## What you should do
All entries are to be transcribed verbatim, but images are not carried over.

[Saved entries]
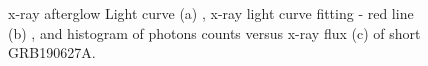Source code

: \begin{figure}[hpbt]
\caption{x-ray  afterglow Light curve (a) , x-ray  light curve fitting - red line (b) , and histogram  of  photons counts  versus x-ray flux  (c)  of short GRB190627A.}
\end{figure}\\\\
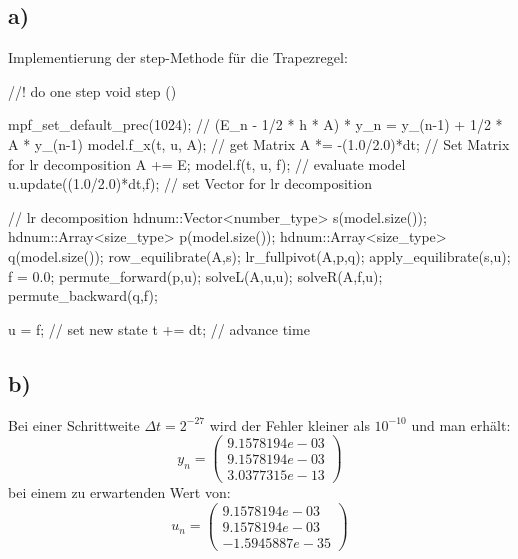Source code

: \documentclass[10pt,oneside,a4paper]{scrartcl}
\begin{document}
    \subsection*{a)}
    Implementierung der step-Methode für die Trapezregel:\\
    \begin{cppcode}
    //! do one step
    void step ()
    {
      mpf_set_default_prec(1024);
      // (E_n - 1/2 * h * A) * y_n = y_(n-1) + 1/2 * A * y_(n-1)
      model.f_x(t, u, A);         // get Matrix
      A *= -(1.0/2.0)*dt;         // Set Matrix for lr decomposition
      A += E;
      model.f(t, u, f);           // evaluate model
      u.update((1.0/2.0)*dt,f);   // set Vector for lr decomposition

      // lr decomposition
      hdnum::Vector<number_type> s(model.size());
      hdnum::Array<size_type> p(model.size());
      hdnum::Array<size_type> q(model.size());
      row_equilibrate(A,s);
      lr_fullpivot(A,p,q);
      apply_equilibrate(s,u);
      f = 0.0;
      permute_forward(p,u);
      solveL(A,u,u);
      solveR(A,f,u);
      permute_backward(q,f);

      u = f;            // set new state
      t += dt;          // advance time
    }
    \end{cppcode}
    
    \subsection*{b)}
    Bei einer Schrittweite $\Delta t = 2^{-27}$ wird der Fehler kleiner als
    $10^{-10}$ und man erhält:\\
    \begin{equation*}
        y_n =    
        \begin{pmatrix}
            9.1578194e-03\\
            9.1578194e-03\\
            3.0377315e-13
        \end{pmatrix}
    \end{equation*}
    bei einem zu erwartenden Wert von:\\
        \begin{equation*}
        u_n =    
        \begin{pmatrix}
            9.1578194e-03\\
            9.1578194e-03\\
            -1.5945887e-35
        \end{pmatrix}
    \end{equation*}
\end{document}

## Result of this task
Source code

: \begin{figure}[hpbt]
\caption{x-ray  afterglow Light curve (a) , x-ray  light curve fitting - red line (b) , and histogram  of  photons counts  versus x-ray flux  (c)  of short GRB190627A.}
\end{figure}\\\\
Source code

: \documentclass[10pt,oneside,a4paper]{scrartcl}
\begin{document}
    \subsection*{a)}
    Implementierung der step-Methode für die Trapezregel:\\
    \begin{cppcode}
    //! do one step
    void step ()
    {
      mpf_set_default_prec(1024);
      // (E_n - 1/2 * h * A) * y_n = y_(n-1) + 1/2 * A * y_(n-1)
      model.f_x(t, u, A);         // get Matrix
      A *= -(1.0/2.0)*dt;         // Set Matrix for lr decomposition
      A += E;
      model.f(t, u, f);           // evaluate model
      u.update((1.0/2.0)*dt,f);   // set Vector for lr decomposition

      // lr decomposition
      hdnum::Vector<number_type> s(model.size());
      hdnum::Array<size_type> p(model.size());
      hdnum::Array<size_type> q(model.size());
      row_equilibrate(A,s);
      lr_fullpivot(A,p,q);
      apply_equilibrate(s,u);
      f = 0.0;
      permute_forward(p,u);
      solveL(A,u,u);
      solveR(A,f,u);
      permute_backward(q,f);

      u = f;            // set new state
      t += dt;          // advance time
    }
    \end{cppcode}
    
    \subsection*{b)}
    Bei einer Schrittweite $\Delta t = 2^{-27}$ wird der Fehler kleiner als
    $10^{-10}$ und man erhält:\\
    \begin{equation*}
        y_n =    
        \begin{pmatrix}
            9.1578194e-03\\
            9.1578194e-03\\
            3.0377315e-13
        \end{pmatrix}
    \end{equation*}
    bei einem zu erwartenden Wert von:\\
        \begin{equation*}
        u_n =    
        \begin{pmatrix}
            9.1578194e-03\\
            9.1578194e-03\\
            -1.5945887e-35
        \end{pmatrix}
    \end{equation*}
\end{document}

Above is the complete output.